[REQUIRED WORK] Look through the listing below for the string "services". Show each line where it occurs.

[RECORDS FOR THE TASK]
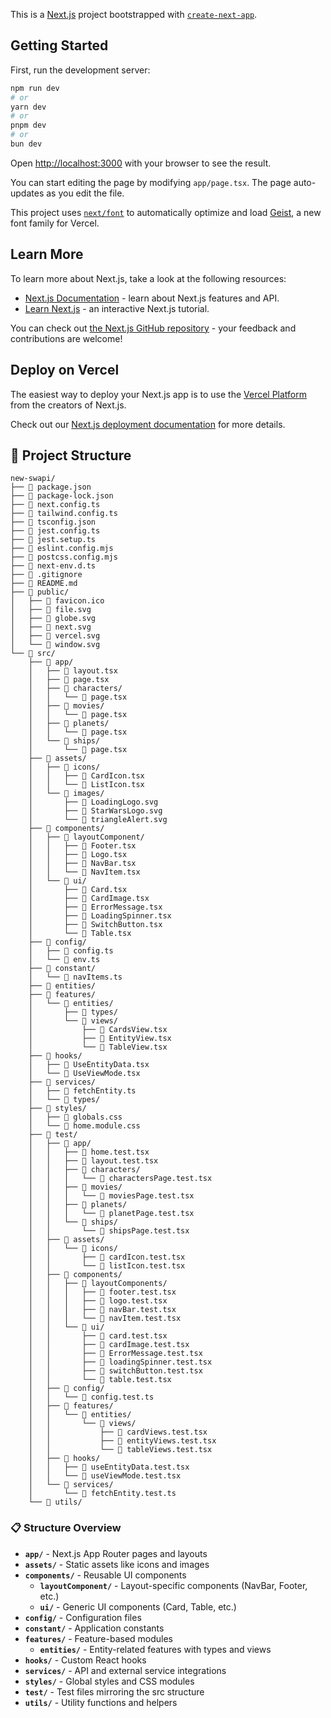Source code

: This is a [Next.js](https://nextjs.org) project bootstrapped with [`create-next-app`](https://nextjs.org/docs/app/api-reference/cli/create-next-app).

## Getting Started

First, run the development server:

```bash
npm run dev
# or
yarn dev
# or
pnpm dev
# or
bun dev
```

Open [http://localhost:3000](http://localhost:3000) with your browser to see the result.

You can start editing the page by modifying `app/page.tsx`. The page auto-updates as you edit the file.

This project uses [`next/font`](https://nextjs.org/docs/app/building-your-application/optimizing/fonts) to automatically optimize and load [Geist](https://vercel.com/font), a new font family for Vercel.

## Learn More

To learn more about Next.js, take a look at the following resources:

- [Next.js Documentation](https://nextjs.org/docs) - learn about Next.js features and API.
- [Learn Next.js](https://nextjs.org/learn) - an interactive Next.js tutorial.

You can check out [the Next.js GitHub repository](https://github.com/vercel/next.js) - your feedback and contributions are welcome!

## Deploy on Vercel

The easiest way to deploy your Next.js app is to use the [Vercel Platform](https://vercel.com/new?utm_medium=default-template&filter=next.js&utm_source=create-next-app&utm_campaign=create-next-app-readme) from the creators of Next.js.

Check out our [Next.js deployment documentation](https://nextjs.org/docs/app/building-your-application/deploying) for more details.

## 📁 Project Structure

```
new-swapi/
├── 📄 package.json
├── 📄 package-lock.json
├── 📄 next.config.ts
├── 📄 tailwind.config.ts
├── 📄 tsconfig.json
├── 📄 jest.config.ts
├── 📄 jest.setup.ts
├── 📄 eslint.config.mjs
├── 📄 postcss.config.mjs
├── 📄 next-env.d.ts
├── 📄 .gitignore
├── 📄 README.md
├── 📁 public/
│   ├── 📄 favicon.ico
│   ├── 📄 file.svg
│   ├── 📄 globe.svg
│   ├── 📄 next.svg
│   ├── 📄 vercel.svg
│   └── 📄 window.svg
└── 📁 src/
    ├── 📁 app/
    │   ├── 📄 layout.tsx
    │   ├── 📄 page.tsx
    │   ├── 📁 characters/
    │   │   └── 📄 page.tsx
    │   ├── 📁 movies/
    │   │   └── 📄 page.tsx
    │   ├── 📁 planets/
    │   │   └── 📄 page.tsx
    │   └── 📁 ships/
    │       └── 📄 page.tsx
    ├── 📁 assets/
    │   ├── 📁 icons/
    │   │   ├── 📄 CardIcon.tsx
    │   │   └── 📄 ListIcon.tsx
    │   └── 📁 images/
    │       ├── 📄 LoadingLogo.svg
    │       ├── 📄 StarWarsLogo.svg
    │       └── 📄 triangleAlert.svg
    ├── 📁 components/
    │   ├── 📁 layoutComponent/
    │   │   ├── 📄 Footer.tsx
    │   │   ├── 📄 Logo.tsx
    │   │   ├── 📄 NavBar.tsx
    │   │   └── 📄 NavItem.tsx
    │   └── 📁 ui/
    │       ├── 📄 Card.tsx
    │       ├── 📄 CardImage.tsx
    │       ├── 📄 ErrorMessage.tsx
    │       ├── 📄 LoadingSpinner.tsx
    │       ├── 📄 SwitchButton.tsx
    │       └── 📄 Table.tsx
    ├── 📁 config/
    │   ├── 📄 config.ts
    │   └── 📄 env.ts
    ├── 📁 constant/
    │   └── 📄 navItems.ts
    ├── 📁 entities/
    ├── 📁 features/
    │   └── 📁 entities/
    │       ├── 📁 types/
    │       └── 📁 views/
    │           ├── 📄 CardsView.tsx
    │           ├── 📄 EntityView.tsx
    │           └── 📄 TableView.tsx
    ├── 📁 hooks/
    │   ├── 📄 UseEntityData.tsx
    │   └── 📄 UseViewMode.tsx
    ├── 📁 services/
    │   ├── 📄 fetchEntity.ts
    │   └── 📁 types/
    ├── 📁 styles/
    │   ├── 📄 globals.css
    │   └── 📄 home.module.css
    ├── 📁 test/
    │   ├── 📁 app/
    │   │   ├── 📄 home.test.tsx
    │   │   ├── 📄 layout.test.tsx
    │   │   ├── 📁 characters/
    │   │   │   └── 📄 charactersPage.test.tsx
    │   │   ├── 📁 movies/
    │   │   │   └── 📄 moviesPage.test.tsx
    │   │   ├── 📁 planets/
    │   │   │   └── 📄 planetPage.test.tsx
    │   │   └── 📁 ships/
    │   │       └── 📄 shipsPage.test.tsx
    │   ├── 📁 assets/
    │   │   └── 📁 icons/
    │   │       ├── 📄 cardIcon.test.tsx
    │   │       └── 📄 listIcon.test.tsx
    │   ├── 📁 components/
    │   │   ├── 📁 layoutComponents/
    │   │   │   ├── 📄 footer.test.tsx
    │   │   │   ├── 📄 logo.test.tsx
    │   │   │   ├── 📄 navBar.test.tsx
    │   │   │   └── 📄 navItem.test.tsx
    │   │   └── 📁 ui/
    │   │       ├── 📄 card.test.tsx
    │   │       ├── 📄 cardImage.test.tsx
    │   │       ├── 📄 ErrorMessage.test.tsx
    │   │       ├── 📄 loadingSpinner.test.tsx
    │   │       ├── 📄 switchButton.test.tsx
    │   │       └── 📄 table.test.tsx
    │   ├── 📁 config/
    │   │   └── 📄 config.test.ts
    │   ├── 📁 features/
    │   │   └── 📁 entities/
    │   │       └── 📁 views/
    │   │           ├── 📄 cardViews.test.tsx
    │   │           ├── 📄 entityViews.test.tsx
    │   │           └── 📄 tableViews.test.tsx
    │   ├── 📁 hooks/
    │   │   ├── 📄 useEntityData.test.tsx
    │   │   └── 📄 useViewMode.test.tsx
    │   └── 📁 services/
    │       └── 📄 fetchEntity.test.ts
    └── 📁 utils/
```

### 📋 Structure Overview

- **`app/`** - Next.js App Router pages and layouts
- **`assets/`** - Static assets like icons and images
- **`components/`** - Reusable UI components
  - **`layoutComponent/`** - Layout-specific components (NavBar, Footer, etc.)
  - **`ui/`** - Generic UI components (Card, Table, etc.)
- **`config/`** - Configuration files
- **`constant/`** - Application constants
- **`features/`** - Feature-based modules
  - **`entities/`** - Entity-related features with types and views
- **`hooks/`** - Custom React hooks
- **`services/`** - API and external service integrations
- **`styles/`** - Global styles and CSS modules
- **`test/`** - Test files mirroring the src structure
- **`utils/`** - Utility functions and helpers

[THE COMPLETED TASK]
    ├── 📁 services/
    │   └── 📁 services/
- **`services/`** - API and external service integrations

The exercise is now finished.